Aleksandra Kaczorek, known as Ola Kaczorek, is a Polish LGBT rights activist. They are co-president of Love Does Not Exclude. In 2020, they became a founding member of the Consultative Council created on 1 November 2020 in the context of the October 2020 Polish protests.

==LGBT activism==
In April 2020, Kaczorek criticised a proposed law that associated sex educators with pedophiles, arguing that sex educators teaching gender identity would risk prosecution, including prison sentences. They said that the already unfriendly psychological environment for non-heterosexual children would be worsened by the law.

Kaczorek is co-president of the LGBT rights group Love Does Not Exclude (Miłość Nie Wyklucza, MNW).

In 2019, the mayor of Warsaw, Rafał Trzaskowski, signed an "LGBT Declaration" of actions to support LGBT rights. In September 2020, Kaczorek claimed that out of the ten main actions, Trzaskowski only carried out one: he appeared and spoke publicly in favour of LGBT rights at the Warsaw Equality Parade. They stated the Warsaw City Council officials refused to create the position of a mayor's representative for LGBT issues, and either ignored or misled the activists on all the other points of the declaration.

Kaczorek criticised the declaration by several Polish local governments of LGBT-free zones as being discriminatory and argued that use of the term "LGBT ideology" was aimed at dehumanising LGBT people.

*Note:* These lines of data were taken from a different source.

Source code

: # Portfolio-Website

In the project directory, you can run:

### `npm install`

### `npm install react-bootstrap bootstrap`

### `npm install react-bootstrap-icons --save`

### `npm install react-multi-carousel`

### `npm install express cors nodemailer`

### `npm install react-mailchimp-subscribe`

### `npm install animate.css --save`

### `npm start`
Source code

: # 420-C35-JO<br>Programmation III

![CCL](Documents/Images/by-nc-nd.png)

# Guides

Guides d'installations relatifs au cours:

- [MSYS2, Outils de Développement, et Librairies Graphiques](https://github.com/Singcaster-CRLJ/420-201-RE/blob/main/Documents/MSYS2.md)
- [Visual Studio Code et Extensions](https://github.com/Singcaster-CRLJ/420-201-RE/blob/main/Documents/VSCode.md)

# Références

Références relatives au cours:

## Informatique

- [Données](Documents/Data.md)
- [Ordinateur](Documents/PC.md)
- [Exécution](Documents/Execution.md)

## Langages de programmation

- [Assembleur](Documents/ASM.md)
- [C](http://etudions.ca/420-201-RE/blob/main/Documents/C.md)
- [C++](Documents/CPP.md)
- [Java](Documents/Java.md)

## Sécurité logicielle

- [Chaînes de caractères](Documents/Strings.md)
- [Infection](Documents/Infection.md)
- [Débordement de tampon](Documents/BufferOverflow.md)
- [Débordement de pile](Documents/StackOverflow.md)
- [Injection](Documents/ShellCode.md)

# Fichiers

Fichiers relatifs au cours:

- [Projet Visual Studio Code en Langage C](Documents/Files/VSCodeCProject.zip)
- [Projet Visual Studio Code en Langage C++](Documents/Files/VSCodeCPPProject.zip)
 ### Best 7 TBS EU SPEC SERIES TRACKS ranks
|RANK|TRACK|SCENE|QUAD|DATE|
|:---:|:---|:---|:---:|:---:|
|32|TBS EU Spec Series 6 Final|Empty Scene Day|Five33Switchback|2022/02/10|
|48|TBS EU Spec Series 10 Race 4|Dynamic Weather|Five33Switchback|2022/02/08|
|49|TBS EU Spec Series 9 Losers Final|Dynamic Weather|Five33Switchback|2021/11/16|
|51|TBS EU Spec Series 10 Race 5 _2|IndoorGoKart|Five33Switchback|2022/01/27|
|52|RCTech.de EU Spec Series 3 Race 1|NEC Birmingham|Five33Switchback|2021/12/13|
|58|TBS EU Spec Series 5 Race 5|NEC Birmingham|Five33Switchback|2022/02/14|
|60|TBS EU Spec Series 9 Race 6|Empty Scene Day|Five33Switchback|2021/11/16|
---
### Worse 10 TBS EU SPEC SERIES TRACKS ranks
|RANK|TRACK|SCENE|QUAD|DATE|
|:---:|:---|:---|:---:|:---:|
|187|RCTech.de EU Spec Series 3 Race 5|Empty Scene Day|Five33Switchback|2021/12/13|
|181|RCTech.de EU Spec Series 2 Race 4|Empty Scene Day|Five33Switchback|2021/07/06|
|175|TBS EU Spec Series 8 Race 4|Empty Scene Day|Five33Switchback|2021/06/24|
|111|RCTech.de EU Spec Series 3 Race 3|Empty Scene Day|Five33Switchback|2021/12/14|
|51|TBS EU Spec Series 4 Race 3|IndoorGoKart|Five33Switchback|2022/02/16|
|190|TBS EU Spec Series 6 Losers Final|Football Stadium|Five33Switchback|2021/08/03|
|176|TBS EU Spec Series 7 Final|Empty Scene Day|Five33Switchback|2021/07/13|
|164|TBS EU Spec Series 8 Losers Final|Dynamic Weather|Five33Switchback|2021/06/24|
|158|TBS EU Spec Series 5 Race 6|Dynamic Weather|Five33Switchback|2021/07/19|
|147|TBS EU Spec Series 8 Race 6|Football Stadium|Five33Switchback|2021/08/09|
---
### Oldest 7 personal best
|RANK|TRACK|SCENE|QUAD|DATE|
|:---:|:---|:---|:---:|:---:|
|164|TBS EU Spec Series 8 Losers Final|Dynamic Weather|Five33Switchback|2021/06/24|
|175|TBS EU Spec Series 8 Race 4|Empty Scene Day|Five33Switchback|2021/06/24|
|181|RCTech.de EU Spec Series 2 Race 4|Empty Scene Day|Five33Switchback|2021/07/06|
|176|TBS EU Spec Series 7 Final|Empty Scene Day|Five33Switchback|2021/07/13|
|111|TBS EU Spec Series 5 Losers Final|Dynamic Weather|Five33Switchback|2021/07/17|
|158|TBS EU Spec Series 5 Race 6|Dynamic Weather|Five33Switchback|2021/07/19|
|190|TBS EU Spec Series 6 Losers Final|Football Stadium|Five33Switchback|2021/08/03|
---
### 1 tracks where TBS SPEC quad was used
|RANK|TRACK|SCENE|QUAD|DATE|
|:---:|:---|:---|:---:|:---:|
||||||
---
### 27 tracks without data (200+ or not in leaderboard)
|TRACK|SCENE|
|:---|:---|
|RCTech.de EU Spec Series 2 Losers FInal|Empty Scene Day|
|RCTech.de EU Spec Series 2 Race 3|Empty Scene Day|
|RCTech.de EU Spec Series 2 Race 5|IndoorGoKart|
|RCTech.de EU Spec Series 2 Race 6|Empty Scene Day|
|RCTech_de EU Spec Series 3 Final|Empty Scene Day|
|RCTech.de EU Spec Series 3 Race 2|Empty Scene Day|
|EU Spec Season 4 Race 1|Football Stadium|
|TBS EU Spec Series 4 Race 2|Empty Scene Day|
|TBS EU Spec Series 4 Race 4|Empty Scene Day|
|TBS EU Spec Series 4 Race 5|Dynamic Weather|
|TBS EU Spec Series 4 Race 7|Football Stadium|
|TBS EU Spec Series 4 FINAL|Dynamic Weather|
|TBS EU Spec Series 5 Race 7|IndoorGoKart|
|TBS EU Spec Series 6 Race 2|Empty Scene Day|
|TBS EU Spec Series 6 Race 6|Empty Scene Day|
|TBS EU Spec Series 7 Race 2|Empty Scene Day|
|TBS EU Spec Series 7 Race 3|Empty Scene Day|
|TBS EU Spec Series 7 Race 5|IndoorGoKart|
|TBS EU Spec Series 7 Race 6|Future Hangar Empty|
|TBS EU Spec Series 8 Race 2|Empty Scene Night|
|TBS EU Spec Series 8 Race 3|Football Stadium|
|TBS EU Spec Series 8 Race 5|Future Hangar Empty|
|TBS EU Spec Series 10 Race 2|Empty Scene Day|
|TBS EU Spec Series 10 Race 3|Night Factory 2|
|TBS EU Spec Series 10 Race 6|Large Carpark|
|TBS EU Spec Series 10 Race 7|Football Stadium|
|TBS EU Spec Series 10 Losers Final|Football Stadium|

During the 2020 Polish presidential election, president Andrzej Duda proposed a constitutional change that would declare adoption of a child would be forbidden under single-sex couples. Kaczorek argued that while the proposal was negative in violating the family rights of LGBT couples, the proposal ironically declared the existence of LGBT couples, which contradicted the PiS claim that LGBT people were an "ideology" rather than people. Kaczorek moderated a debate on LGBT+ support at the July 2020 Pol'and'Rock Festival.

In July and August 2020, Małgorzata Szutowicz (Margot) and two other LGBT rights activists placed rainbow flags on a statue of Jesus and four other statues in Warsaw and were charged with the criminal offence of insulting a monument. Kaczorek stated that they were helping to raise funds for the legal defence of Margot and the other activists.

==Constitutional Council==
Kaczorek was a founding member of the Consultative Council created on 1 November 2020 in the context of the October 2020 Polish protests.